“I’m fine. You did well.”
“You’re bleeding.” He pointed in the rearview mirror for her to check it out.
From the cut in her cheek from the concrete shrapnel, red trickled like tears. She hadn’t noticed, adrenaline rush pushing pain from her mind.
“It’s okay,” she said. “There’s tissues in the glove compartment—get me a couple. If I use my coat sleeve, it might get stained.”
“Can’t have that,” he said, just a little Virginia in there, and got her two tissues, and she dabbed the blood away. She used the rearview to guide her, but also to make sure nobody was following.
Then she got on her cell again, calling Reeder, filling him in. She didn’t feel she should go hands-free with the witness in the car.
“I can’t let you out of my sight,” Reeder said.
“The other time somebody shot at me today,” she reminded him, “you were right there.”
“But my presence intimidated him and you were fine.”
She laughed. It felt good. “Look, I’ll be there in maybe twenty minutes. Traffic sucks less than usual. Anything to report?”
“Miggie’s been struggling with all the financials—maybe having Elmore’s name to plug in will get things moving. Might have something by the time you get here.”
“Be nice to get somewhere. It’s starting to feel like the OK Corral.”
“You getting shot at,” he said, “is a good thing.”
“Really? Interesting perspective.”
“You’re not dead. You’re not seriously wounded. But think about it—our blond assassin and whatever cronies he’s working with are clearly rattled. After months of clean, professional hits, they’re suddenly a bunch of sloppy amateurs.”
“They’re not the only ones rattled.”
“See if you can get back here without getting shot at again.”
He clicked off and so did she.
Kevin was looking at her with wide eyes. “This is the second time somebody shot at you today?”

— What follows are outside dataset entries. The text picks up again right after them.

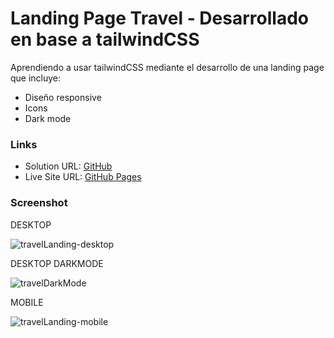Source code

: # Landing Page Travel - Desarrollado en base a tailwindCSS

Aprendiendo a usar tailwindCSS mediante el desarrollo de una landing page que incluye:

- Diseño responsive
- Icons
- Dark mode

### Links

- Solution URL: [GitHub](https://github.com/JairoAtoche/landing-page-travel)
- Live Site URL: [GitHub Pages](https://jairoatoche.github.io/landing-page-travel/)


### Screenshot

DESKTOP

![travelLanding-desktop](https://user-images.githubusercontent.com/44626985/185761349-8a4ab098-8bc7-4049-a342-ea96bc92c1b1.png)

DESKTOP DARKMODE

![travelDarkMode](https://user-images.githubusercontent.com/44626985/185761351-1601f1e8-7f5b-4734-95ad-fdb99927c50b.png)

MOBILE

![travelLanding-mobile](https://user-images.githubusercontent.com/44626985/185761350-9153000a-f69b-4be8-8c81-439e4deafada.png)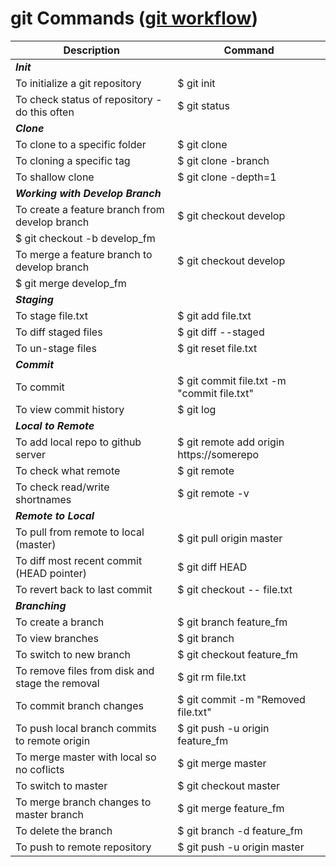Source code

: # git Commands ([git workflow](https://www.atlassian.com/git/tutorials/comparing-workflows/gitflow-workflow)) #

Description | Command
-- | -- 
**_Init_** | 
To initialize a git repository | $ git init
To check status of repository - do this often | $ git status
**_Clone_**|
To clone to a specific folder | $ git clone <repo> <directory>
To cloning a specific tag | $ git clone -branch <tag> <repo>
To shallow clone | $ git clone -depth=1 <repo>
**_Working with Develop Branch_**|
To create a feature branch from develop branch| $ git checkout develop
 | $ git checkout -b develop_fm
To merge a feature branch to develop branch| $ git checkout develop
 | $ git merge develop_fm
**_Staging_** |
To stage file.txt | $ git add file.txt
To diff staged files | $ git diff --staged
To un-stage files | $ git reset file.txt
**_Commit_** |
To commit | $ git commit file.txt -m "commit file.txt"
To view commit history | $ git log
**_Local to Remote_** |
To add local repo to github server | $ git remote add origin https://somerepo
To check what remote | $ git remote
To check read/write shortnames | $ git remote -v
**_Remote to Local_** | 
To pull from remote to local (master) | $ git pull origin master
To diff most recent commit (HEAD pointer) | $ git diff HEAD
To revert back to last commit | $ git checkout -- file.txt
**_Branching_** | 
To create a branch | $ git branch feature_fm
To view branches | $ git branch
To switch to new branch | $ git checkout feature_fm
To remove files from disk and stage the removal | $ git rm file.txt
To commit branch changes | $ git commit -m "Removed file.txt"
To push local branch commits to remote origin | $ git push -u origin feature_fm
To merge master with local so no coflicts | $ git merge master
To switch to master | $ git checkout master
To merge branch changes to master branch | $ git merge feature_fm
To delete the branch | $ git branch -d feature_fm
To push to remote repository | $ git push -u origin master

“Yes,” she said, “but this time I didn’t get hit.”
He got very quiet after that.
At the Hoover Building, Rogers turned Kevin Lockwood over to Anne Nichols and Luke Hardesy to interview, advising them to get whatever they could from him about Karma’s suitor.
Before he entered the interview room, Kevin said to Rogers, “Thanks. You saved my life. That’s not something I’ll ever forget. Maybe when things settle down and this is all over, we can have a cup of coffee or a drink or something.”
“I’d like that,” Rogers said, wondering if she’d just made a date with a transvestite.
Nichols ushered Kevin inside to the table, but Hardesy lingered.
“Reeder says Kevin—or is it Virginia . . . ?”
“He’s Kevin right now. Respect that.”
“I will, I will. But Reeder says our witness here has IDed Elmore as DeShawn aka Karma’s john.”
“Tentatively, yes. You need to get everything you can out of Kevin about this gentleman friend. Maybe we can pinpoint some dates they were together.”
Hardesy nodded. “Elmore works out of Ohio, like his boss Benjamin, but they both make plenty of DC trips. That’s something to look at.”
Back in the bullpen, Reeder was sitting next to Miggie, who looked up at her with a grin. “Having Elmore’s name,” he said, “made all the difference.”
She pulled up a chair and joined them. “Good to hear. How so?”
“Remember Barmore Holdings? Company that owned the two buildings that blew up in Charlottesville?”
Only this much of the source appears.